Over the last few months I have met many UK nationals here in Hungary and have discussed what the UK’s departure from the European Union means for UK nationals living here. I am writing now to set out where negotiations have got to and to let you know how you can best stay informed.
What has happened in the negotiations between the EU and the UK?
From the beginning of this process, the Prime Minister has been clear that safeguarding the rights of UK nationals living in the EU and EU citizens living in the UK is her first priority for the negotiations. In December last year the UK and the European Commission reached a comprehensive agreement on reciprocal protection of UK and EU citizens’ rights.
In March this year, the Commission and the UK announced that the commitments made in December had been translated into legal text.
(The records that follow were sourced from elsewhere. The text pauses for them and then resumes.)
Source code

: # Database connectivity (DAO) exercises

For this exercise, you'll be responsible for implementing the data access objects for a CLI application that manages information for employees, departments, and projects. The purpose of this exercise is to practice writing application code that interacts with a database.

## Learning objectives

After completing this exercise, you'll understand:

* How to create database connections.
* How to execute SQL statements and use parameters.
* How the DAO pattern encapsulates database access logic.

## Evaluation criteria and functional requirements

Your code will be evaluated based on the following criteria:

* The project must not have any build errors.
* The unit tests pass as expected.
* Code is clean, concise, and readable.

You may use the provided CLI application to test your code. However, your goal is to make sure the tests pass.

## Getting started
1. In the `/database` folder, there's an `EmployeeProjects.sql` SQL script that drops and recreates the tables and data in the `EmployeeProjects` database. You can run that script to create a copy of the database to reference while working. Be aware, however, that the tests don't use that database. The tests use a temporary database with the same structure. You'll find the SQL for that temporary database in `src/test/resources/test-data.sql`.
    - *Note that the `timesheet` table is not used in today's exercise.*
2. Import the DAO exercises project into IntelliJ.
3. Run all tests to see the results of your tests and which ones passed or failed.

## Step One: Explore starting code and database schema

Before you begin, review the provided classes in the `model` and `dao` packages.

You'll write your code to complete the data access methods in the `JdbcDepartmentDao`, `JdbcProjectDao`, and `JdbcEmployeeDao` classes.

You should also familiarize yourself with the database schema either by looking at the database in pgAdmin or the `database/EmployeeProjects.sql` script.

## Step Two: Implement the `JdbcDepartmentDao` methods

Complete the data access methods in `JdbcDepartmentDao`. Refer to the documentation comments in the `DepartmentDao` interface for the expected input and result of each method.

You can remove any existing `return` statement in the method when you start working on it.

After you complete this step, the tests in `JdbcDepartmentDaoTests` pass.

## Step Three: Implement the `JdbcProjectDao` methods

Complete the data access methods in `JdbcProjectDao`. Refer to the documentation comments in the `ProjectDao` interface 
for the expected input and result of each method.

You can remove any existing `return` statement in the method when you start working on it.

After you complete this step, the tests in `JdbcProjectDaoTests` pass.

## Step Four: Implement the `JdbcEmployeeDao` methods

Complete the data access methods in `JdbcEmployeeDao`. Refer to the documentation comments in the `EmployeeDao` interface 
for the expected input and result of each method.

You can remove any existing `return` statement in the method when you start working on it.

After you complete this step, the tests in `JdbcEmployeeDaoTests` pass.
We also agreed the terms of a time-limited implementation period until 31 December 2020, which will give citizens like you more time to make any preparations. During the implementation period, UK nationals will be able to visit, live and work in the EU broadly as they do now. UK nationals currently living in the EU who want to move to a different Member State will be able to continue to do so during the implementation period. This marks an important step towards finalising the full Withdrawal Agreement.
What does that mean in practice?
The agreement means that as UK nationals living in Hungary, you and your family members will be able to carry on living your lives as you do now. You will be able to carry on living, working or studying in Hungary for as long as you want to. Your rights to remain in Hungary will be protected now, during the implementation period and beyond. You will continue (now and in the future) to be able to access entitlements to social security on the same basis as Hungarian citizens living in Hungary. You will be entitled to have your social security contributions made before and after exit in the UK, or in another Member State, count towards a future UK or EU Member State pension. Your children will continue to enjoy access to education on the same basis that Hungarian children do. In short, most of what you do (or are entitled to do) on a daily basis will not change.
What is still to be agreed?
Citizens’ Rights remains an important issue in our discussions about our future relationship with the EU. We have secured the right for you to continue living your life as you do now. But we would also like to discuss with the EU27 future life choices. For example the right to onward free movement should you wish to move to another EU Member State and ambitious future provisions for wider use of mutual recognition of qualifications.
Arrangements for travel between the UK and EU beyond 2020 are also being discussed during the second phase of the negotiations. But we already know that up to 31 December 2020 you and your EU family members will continue to be able to travel to the UK as you do now. In some cases where you have resided in an EU Member State for at least three months, your non-EU family members may also travel with you to the UK (please see the links below for more information).
Some UK nationals have raised concerns about what happens if an overall deal between the EU and the UK is not reached. It is important to say that we do not want or expect a no deal outcome. It is also important to highlight the UK Government and the Commission have both stated that providing certainty for citizens is a priority. We believe it would be very unlikely for any agreed deal on citizens’ rights to be reopened.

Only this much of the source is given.